---------- Data shown ----------
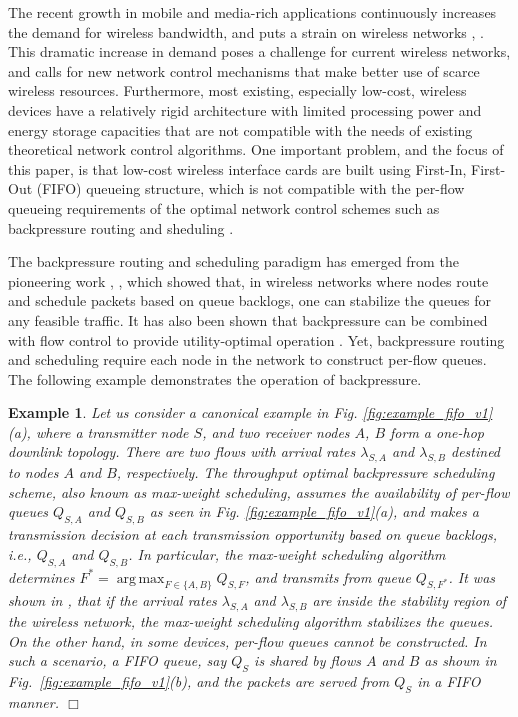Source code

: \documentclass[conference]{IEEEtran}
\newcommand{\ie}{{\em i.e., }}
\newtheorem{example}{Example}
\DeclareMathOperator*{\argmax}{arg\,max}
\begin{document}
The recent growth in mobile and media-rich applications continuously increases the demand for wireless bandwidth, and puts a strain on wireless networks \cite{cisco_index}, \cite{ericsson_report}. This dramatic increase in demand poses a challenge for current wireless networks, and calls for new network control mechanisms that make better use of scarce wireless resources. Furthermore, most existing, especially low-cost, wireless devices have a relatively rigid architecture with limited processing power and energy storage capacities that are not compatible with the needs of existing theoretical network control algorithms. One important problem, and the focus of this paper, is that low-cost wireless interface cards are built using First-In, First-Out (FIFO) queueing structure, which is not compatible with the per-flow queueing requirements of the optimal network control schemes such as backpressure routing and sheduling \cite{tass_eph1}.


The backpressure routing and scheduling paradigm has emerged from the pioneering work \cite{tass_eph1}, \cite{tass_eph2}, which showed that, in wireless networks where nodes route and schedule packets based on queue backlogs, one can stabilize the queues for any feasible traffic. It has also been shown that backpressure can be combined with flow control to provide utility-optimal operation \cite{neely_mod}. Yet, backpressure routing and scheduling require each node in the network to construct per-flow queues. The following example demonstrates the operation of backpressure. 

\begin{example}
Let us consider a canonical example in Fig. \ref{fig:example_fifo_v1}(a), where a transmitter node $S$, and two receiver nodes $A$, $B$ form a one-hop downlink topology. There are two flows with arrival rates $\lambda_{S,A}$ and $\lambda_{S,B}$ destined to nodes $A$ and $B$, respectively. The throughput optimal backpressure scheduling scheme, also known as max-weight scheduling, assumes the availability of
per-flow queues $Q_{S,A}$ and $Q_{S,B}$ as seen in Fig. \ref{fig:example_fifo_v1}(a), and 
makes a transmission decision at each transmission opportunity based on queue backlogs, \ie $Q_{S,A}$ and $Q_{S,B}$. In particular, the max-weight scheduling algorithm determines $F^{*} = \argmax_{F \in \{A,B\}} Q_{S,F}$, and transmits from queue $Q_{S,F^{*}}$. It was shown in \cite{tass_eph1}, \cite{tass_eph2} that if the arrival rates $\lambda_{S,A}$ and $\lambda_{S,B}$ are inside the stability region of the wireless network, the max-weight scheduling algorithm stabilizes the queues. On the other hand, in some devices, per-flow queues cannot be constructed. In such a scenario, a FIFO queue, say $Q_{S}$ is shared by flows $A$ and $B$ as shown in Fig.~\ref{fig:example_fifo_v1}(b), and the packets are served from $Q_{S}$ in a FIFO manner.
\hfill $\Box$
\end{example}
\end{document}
----------
Exercise goal -> Pictures stay out. Print the data exactly, from its first line through the line containing "The recent growth".

Task solution ->
Source code

: \documentclass[conference]{IEEEtran}
\newcommand{\ie}{{\em i.e., }}
\newtheorem{example}{Example}
\DeclareMathOperator*{\argmax}{arg\,max}
\begin{document}
The recent growth in mobile and media-rich applications continuously increases the demand for wireless bandwidth, and puts a strain on wireless networks \cite{cisco_index}, \cite{ericsson_report}. This dramatic increase in demand poses a challenge for current wireless networks, and calls for new network control mechanisms that make better use of scarce wireless resources. Furthermore, most existing, especially low-cost, wireless devices have a relatively rigid architecture with limited processing power and energy storage capacities that are not compatible with the needs of existing theoretical network control algorithms. One important problem, and the focus of this paper, is that low-cost wireless interface cards are built using First-In, First-Out (FIFO) queueing structure, which is not compatible with the per-flow queueing requirements of the optimal network control schemes such as backpressure routing and sheduling \cite{tass_eph1}.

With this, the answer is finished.